WORK REQUIRED:
Extract the lines that carry the string "pages" from the listing.

MATERIAL FOR THIS TASK:

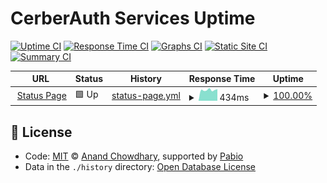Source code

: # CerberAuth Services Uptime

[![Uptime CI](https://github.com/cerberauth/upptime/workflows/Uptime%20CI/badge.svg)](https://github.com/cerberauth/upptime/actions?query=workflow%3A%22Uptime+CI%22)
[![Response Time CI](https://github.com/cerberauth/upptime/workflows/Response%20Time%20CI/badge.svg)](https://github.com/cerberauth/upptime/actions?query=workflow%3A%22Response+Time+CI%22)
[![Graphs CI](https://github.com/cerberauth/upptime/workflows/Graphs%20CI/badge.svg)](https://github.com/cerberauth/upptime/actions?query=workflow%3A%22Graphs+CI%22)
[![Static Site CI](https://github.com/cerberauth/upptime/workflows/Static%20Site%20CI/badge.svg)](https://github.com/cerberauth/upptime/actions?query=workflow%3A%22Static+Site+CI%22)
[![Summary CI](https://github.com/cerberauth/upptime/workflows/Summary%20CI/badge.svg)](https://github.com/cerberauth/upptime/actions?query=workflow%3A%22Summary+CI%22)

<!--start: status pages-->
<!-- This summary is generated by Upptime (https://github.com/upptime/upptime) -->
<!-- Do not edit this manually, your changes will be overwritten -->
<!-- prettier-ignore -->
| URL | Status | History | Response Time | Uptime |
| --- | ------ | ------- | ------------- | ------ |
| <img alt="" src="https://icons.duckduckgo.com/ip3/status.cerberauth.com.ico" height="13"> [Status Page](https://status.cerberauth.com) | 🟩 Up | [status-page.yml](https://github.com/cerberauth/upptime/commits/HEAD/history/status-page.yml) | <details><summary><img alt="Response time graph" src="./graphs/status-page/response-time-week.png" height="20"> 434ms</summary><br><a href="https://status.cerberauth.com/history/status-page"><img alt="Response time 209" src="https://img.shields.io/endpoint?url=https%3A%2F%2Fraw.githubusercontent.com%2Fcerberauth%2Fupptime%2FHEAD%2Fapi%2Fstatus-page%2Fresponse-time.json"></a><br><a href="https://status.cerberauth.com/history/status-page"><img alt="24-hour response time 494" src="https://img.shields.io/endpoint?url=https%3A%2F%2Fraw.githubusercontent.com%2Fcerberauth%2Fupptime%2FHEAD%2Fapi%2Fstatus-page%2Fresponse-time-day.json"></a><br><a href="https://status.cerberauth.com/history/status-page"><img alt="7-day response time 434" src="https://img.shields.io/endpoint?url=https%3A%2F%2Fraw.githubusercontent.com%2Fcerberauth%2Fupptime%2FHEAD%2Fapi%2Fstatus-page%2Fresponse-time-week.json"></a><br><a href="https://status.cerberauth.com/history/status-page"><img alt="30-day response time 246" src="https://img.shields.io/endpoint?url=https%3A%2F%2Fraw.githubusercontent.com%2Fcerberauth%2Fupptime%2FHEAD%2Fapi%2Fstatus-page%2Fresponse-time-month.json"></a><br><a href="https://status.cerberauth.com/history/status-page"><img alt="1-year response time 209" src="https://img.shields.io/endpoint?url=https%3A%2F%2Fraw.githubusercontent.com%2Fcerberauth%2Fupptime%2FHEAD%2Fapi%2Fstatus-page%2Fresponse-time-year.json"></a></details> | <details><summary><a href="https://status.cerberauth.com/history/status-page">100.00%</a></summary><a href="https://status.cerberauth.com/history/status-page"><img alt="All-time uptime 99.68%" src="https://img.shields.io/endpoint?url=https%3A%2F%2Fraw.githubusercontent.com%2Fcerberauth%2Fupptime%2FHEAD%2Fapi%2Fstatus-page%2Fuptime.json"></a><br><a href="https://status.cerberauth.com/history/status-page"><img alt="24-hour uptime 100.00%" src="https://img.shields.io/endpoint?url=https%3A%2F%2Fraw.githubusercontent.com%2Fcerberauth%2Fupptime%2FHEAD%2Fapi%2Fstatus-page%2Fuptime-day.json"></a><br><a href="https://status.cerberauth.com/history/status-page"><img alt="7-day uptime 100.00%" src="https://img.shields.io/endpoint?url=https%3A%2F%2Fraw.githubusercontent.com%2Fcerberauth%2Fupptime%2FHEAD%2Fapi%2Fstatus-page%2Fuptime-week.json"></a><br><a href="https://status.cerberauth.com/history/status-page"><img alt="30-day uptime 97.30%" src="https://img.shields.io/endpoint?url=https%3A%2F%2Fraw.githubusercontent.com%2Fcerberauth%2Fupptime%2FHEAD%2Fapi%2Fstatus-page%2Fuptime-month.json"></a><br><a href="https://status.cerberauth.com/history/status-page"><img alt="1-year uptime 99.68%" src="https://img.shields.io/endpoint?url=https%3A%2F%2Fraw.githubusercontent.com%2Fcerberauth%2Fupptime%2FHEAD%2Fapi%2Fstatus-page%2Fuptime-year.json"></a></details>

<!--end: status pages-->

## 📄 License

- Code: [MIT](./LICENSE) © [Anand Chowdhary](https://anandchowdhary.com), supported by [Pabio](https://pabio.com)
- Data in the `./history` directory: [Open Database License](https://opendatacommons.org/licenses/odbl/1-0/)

RESULT FOR THIS EXERCISE:
<!--start: status pages-->
<!--end: status pages-->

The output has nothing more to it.